La natura congiunta del ricorso e la formulazione di conclusioni congiunte escludono la necessità di una pronuncia sulle spese.
P.Q.M.
Il Tribunale di Asti in composizione collegiale, definitivamente pronunciando,
DICHIARA
lo scioglimento del matrimonio contratto da:
nato in [...] il [...] e da , nata a Parte_1 Parte_2
TORINO il 26/10/1989, celebrato in SOMMARIVA DEL BOSCO in data 21/05/2016, trascritto nei registri degli atti dello Stato Civile dello stesso Comune al n. 8, Parte I, Serie, Anno 2016, alle condizioni tutte di cui alle congiunte conclusioni delle parti, qui richiamate.
Ordina all'Ufficiale dello Stato Civile del predetto Comune di provvedere all'annotazione della presente sentenza ed alle ulteriori incombenze di legge.

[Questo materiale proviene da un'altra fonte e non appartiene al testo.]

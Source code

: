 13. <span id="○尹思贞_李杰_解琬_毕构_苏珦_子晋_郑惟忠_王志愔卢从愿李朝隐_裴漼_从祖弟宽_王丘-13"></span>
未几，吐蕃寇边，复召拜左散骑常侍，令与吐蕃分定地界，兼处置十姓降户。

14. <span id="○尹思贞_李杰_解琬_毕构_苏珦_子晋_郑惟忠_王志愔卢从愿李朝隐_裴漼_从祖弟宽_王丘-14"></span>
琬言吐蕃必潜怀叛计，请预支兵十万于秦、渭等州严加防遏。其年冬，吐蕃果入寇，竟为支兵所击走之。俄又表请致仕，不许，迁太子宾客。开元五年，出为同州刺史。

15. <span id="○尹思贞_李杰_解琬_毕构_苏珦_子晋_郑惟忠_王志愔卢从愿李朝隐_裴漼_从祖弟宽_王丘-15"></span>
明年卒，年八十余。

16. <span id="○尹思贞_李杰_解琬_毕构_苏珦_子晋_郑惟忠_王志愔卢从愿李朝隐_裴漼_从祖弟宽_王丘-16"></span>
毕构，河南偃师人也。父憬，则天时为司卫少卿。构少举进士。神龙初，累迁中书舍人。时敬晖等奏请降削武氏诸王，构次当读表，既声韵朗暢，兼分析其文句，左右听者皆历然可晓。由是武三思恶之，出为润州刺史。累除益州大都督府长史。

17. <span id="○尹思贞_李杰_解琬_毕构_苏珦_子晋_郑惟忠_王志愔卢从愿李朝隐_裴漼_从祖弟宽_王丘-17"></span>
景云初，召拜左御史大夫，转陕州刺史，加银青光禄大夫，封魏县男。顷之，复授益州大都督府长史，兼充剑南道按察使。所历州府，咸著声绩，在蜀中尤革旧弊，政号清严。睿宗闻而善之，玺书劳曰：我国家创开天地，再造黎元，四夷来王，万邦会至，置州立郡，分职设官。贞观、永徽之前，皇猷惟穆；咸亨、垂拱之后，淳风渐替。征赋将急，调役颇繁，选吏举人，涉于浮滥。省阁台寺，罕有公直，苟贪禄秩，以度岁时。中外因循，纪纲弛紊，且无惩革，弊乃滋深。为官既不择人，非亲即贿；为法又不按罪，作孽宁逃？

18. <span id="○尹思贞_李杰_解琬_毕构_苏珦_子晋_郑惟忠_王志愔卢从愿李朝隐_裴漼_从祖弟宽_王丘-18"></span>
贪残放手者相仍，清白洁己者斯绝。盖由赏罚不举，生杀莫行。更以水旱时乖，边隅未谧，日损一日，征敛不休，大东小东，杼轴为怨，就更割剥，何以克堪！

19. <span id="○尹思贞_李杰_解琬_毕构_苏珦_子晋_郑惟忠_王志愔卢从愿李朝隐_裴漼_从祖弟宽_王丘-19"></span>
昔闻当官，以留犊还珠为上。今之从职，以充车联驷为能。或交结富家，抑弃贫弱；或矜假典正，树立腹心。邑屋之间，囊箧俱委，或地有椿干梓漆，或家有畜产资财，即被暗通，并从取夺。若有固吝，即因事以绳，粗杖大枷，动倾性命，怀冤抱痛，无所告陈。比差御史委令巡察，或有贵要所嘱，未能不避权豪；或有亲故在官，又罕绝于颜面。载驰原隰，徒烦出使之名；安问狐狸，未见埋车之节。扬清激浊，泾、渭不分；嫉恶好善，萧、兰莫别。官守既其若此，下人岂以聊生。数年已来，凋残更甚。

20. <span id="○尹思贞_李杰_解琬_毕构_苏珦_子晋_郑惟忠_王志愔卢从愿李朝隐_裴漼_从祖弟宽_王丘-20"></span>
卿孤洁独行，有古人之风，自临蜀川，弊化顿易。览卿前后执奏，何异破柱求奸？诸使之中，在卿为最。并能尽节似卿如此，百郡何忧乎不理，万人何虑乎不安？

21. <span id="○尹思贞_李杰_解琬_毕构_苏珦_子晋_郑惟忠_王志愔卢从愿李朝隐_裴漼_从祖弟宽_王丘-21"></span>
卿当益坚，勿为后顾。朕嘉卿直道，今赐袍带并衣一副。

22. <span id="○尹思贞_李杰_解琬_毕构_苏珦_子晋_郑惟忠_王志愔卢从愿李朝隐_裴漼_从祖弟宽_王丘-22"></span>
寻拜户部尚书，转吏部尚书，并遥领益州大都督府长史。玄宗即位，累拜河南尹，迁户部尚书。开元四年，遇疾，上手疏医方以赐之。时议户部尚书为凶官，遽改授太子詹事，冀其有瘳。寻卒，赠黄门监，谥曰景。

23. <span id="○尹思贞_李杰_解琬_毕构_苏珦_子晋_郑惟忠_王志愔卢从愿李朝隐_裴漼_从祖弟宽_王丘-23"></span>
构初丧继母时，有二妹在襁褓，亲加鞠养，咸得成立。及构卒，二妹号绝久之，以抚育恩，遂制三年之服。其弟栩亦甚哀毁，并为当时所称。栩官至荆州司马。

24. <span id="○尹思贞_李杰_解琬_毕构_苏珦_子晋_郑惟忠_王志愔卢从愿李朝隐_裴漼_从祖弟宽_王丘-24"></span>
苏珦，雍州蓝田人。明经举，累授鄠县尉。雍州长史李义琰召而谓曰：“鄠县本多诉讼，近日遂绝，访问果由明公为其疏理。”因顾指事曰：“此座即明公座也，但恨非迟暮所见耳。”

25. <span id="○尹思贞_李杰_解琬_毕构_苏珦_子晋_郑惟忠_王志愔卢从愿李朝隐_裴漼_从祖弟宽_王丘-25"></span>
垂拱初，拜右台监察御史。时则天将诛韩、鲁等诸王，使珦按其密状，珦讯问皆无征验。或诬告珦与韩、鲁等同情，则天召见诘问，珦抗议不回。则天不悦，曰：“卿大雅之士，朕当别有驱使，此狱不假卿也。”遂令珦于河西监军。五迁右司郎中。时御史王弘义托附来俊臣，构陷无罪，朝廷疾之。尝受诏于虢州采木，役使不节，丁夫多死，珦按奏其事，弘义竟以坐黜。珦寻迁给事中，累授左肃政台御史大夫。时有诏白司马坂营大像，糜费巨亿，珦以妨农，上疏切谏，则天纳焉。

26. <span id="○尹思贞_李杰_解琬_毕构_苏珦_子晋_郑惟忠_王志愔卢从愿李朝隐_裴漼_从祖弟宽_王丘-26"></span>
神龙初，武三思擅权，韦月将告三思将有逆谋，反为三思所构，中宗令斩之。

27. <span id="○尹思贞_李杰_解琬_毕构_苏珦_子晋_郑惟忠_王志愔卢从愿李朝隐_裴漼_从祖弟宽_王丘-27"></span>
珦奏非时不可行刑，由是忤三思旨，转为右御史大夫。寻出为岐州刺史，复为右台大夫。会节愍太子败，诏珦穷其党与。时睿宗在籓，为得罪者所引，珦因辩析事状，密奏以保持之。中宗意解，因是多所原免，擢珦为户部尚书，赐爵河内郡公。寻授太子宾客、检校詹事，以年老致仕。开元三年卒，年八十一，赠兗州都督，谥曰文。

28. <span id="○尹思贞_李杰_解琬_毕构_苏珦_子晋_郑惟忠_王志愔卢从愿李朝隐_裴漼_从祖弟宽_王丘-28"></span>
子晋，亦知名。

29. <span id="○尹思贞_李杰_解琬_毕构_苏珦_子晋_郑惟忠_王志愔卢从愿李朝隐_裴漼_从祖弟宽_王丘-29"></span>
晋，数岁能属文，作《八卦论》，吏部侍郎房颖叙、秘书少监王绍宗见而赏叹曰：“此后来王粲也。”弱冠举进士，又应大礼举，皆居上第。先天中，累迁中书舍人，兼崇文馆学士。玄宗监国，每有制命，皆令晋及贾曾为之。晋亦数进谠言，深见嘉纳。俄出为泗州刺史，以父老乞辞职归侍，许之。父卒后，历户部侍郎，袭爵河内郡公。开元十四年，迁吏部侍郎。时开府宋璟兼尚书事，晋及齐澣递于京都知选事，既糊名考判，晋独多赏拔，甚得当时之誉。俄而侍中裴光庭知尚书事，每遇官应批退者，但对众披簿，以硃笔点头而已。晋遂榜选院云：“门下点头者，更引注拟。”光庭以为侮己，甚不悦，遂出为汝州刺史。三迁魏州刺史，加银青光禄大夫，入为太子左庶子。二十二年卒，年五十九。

Così deciso in Asti, in data 09/05/2025
Il presidente est.
(dott. Gian Andrea Morbelli)
Ai sensi dell'art. 52 comma 3 Codice Privacy si dispone che in caso di diffusione del presente provvedimento vengano omesse le generalità e gli altri dati identificativi delle parti e di ogni altro terzo citato nel provvedimento.